This is an archive of the discontinued LLVM Phabricator instance.

[x86] match concat of 128-bit high half vectors before lowering to VPERM2X128
ClosedPublic

Authored by spatel on Jan 22 2020, 7:36 AM.

Details

Summary

shuffle (ins ?, X, C1), (ins ?, Y, C2), Mask --> concat X, Y

This is another shuffle problem seen with PR42024:
https://bugs.llvm.org/show_bug.cgi?id=42024

We have this small crack in legalization/lowering/combining/demanded that allows forming a vperm2f128 of high halves with AVX1 when we could do better by peeking through the insert_subvector nodes. AFAICT, it requires IR as shown in the diffs - much larger than legal vectors - to avoid all of the usual folds.

Another option might be to allow forming the 256-bit vperm here and then doing custom shuffle combining on that opcode.

Diff Detail

Event Timeline

spatel created this revision.Jan 22 2020, 7:36 AM
Herald added a project: Restricted Project. · View Herald TranscriptJan 22 2020, 7:36 AM

This looks OK, but I'd be curious if we'd hit more cases by adding a vperm2f128(insert_subvector,insert_subvector) combine in combineTargetShuffle instead.

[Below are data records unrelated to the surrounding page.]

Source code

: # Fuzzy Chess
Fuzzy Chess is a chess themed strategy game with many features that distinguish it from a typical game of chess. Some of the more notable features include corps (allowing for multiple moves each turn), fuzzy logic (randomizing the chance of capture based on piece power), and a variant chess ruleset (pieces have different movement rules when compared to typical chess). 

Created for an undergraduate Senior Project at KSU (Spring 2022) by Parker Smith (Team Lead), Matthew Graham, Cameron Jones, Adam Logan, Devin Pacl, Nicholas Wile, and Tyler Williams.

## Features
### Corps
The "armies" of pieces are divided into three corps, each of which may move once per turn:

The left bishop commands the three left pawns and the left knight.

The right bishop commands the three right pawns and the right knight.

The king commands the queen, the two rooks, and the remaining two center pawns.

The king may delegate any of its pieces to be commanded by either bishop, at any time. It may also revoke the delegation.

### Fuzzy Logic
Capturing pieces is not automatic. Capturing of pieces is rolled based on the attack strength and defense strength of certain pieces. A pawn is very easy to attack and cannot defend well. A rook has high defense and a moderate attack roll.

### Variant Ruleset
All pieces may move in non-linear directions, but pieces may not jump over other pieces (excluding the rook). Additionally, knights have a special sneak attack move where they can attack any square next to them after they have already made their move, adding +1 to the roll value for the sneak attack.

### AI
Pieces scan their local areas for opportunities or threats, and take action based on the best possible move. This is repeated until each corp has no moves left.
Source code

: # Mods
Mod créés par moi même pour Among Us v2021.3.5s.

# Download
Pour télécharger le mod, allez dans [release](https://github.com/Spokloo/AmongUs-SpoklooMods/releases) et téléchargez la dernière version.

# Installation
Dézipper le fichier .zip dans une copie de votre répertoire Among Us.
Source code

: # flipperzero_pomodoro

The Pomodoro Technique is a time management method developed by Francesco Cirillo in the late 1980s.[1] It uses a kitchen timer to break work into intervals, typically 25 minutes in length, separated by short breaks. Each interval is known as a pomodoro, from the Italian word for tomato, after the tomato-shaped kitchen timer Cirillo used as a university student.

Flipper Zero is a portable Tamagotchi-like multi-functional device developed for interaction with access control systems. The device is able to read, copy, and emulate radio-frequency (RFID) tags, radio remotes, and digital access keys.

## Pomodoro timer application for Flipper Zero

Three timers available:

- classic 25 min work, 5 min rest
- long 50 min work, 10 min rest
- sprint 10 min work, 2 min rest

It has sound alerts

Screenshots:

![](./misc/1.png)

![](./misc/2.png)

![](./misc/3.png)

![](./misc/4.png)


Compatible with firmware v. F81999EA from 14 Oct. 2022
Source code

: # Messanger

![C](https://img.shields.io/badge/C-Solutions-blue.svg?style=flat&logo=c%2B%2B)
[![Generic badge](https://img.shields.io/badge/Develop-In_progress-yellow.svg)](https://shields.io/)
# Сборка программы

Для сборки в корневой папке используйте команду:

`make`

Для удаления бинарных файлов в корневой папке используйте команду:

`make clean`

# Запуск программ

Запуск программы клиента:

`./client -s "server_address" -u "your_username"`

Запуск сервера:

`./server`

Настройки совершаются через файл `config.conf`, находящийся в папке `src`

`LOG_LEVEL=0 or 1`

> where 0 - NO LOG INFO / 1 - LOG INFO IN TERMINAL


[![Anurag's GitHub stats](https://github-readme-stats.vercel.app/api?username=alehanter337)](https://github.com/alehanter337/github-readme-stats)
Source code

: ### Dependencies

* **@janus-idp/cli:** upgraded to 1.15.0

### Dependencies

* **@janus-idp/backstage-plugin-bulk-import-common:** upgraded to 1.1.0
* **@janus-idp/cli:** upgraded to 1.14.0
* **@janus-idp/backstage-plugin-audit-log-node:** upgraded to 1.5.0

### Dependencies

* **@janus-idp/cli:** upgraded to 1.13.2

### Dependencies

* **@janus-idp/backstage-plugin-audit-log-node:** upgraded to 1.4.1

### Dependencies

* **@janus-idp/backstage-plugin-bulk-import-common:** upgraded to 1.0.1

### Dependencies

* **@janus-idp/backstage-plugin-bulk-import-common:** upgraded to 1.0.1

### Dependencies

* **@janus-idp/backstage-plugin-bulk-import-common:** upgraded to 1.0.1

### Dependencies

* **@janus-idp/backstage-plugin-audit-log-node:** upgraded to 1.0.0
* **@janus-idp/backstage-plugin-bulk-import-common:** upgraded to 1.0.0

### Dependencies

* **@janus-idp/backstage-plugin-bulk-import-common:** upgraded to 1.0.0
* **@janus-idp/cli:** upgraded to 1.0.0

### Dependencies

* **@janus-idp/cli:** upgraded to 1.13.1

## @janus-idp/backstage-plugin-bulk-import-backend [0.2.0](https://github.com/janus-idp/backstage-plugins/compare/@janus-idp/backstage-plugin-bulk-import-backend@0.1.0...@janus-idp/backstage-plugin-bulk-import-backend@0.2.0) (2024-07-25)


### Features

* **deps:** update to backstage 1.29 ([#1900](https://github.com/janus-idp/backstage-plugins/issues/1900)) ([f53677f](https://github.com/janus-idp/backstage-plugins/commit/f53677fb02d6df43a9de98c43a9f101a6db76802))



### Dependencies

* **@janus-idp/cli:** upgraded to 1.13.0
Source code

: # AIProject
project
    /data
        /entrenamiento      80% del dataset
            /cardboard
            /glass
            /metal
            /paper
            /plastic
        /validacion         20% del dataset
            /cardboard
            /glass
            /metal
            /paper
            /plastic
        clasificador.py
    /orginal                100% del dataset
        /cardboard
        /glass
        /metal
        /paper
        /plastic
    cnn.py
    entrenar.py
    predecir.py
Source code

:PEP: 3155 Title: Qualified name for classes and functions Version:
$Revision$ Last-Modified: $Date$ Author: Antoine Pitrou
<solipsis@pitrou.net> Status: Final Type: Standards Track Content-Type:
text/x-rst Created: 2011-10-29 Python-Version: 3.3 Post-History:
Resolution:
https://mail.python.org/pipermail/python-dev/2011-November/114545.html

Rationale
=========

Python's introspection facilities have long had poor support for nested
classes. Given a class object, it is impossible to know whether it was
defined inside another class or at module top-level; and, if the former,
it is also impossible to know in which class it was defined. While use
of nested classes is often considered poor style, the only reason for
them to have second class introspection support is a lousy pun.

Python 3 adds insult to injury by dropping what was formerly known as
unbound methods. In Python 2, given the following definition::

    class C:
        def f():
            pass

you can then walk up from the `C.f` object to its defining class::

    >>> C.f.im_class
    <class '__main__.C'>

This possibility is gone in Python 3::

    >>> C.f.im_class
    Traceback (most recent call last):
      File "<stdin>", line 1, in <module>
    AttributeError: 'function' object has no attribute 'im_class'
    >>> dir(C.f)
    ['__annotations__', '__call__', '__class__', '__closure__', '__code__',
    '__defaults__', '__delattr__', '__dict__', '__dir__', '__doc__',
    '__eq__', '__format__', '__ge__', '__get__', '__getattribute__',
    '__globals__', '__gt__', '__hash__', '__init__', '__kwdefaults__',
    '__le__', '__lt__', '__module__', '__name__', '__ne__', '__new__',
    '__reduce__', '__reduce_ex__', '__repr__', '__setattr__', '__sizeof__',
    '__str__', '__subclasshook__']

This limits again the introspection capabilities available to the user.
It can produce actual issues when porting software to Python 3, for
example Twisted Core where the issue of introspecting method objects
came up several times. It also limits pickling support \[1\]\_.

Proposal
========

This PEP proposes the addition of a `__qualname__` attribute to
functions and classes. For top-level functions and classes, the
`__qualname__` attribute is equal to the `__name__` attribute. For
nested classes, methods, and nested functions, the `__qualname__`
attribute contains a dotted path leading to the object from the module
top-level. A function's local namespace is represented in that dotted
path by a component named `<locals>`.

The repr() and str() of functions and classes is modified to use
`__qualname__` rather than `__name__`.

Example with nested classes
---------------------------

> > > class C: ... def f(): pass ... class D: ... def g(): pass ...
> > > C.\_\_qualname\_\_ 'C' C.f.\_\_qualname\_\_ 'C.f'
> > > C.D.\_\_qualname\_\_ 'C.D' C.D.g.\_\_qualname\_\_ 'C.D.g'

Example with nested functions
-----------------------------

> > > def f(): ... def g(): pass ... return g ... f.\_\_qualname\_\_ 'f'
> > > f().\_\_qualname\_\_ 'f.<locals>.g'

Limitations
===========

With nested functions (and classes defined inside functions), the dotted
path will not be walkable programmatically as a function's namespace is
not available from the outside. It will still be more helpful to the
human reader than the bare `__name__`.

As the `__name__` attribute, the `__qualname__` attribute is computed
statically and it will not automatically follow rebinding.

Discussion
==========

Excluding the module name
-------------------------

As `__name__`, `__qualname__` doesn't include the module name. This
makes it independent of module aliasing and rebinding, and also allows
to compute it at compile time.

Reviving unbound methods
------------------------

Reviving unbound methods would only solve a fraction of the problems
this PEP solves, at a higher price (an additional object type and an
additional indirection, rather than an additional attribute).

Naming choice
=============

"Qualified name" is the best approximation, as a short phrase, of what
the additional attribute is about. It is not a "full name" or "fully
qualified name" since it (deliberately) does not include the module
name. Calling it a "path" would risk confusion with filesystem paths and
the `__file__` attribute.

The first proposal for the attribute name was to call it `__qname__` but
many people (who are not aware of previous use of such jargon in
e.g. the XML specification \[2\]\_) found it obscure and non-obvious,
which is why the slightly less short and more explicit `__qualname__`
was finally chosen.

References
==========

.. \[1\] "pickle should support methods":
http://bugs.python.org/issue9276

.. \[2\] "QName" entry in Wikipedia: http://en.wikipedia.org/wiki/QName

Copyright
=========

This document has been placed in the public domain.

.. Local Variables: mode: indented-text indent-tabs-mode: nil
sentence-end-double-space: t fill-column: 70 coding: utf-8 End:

This looks OK, but I'd be curious if we'd hit more cases by adding a vperm2f128(insert_subvector,insert_subvector) combine in combineTargetShuffle instead.

I drafted a combineTargetShuffle() alternative, and it doesn't cause any difference on existing regression tests. I'll post it here for comparison.

spatel updated this revision to Diff 239645.Jan 22 2020, 10:22 AM

Patch updated:
Move the transform to combineTargetShuffle(); no test diffs.

RKSimon accepted this revision.Jan 22 2020, 10:34 AM

LGTM - cheers

This revision is now accepted and ready to land.Jan 22 2020, 10:34 AM
This revision was automatically updated to reflect the committed changes.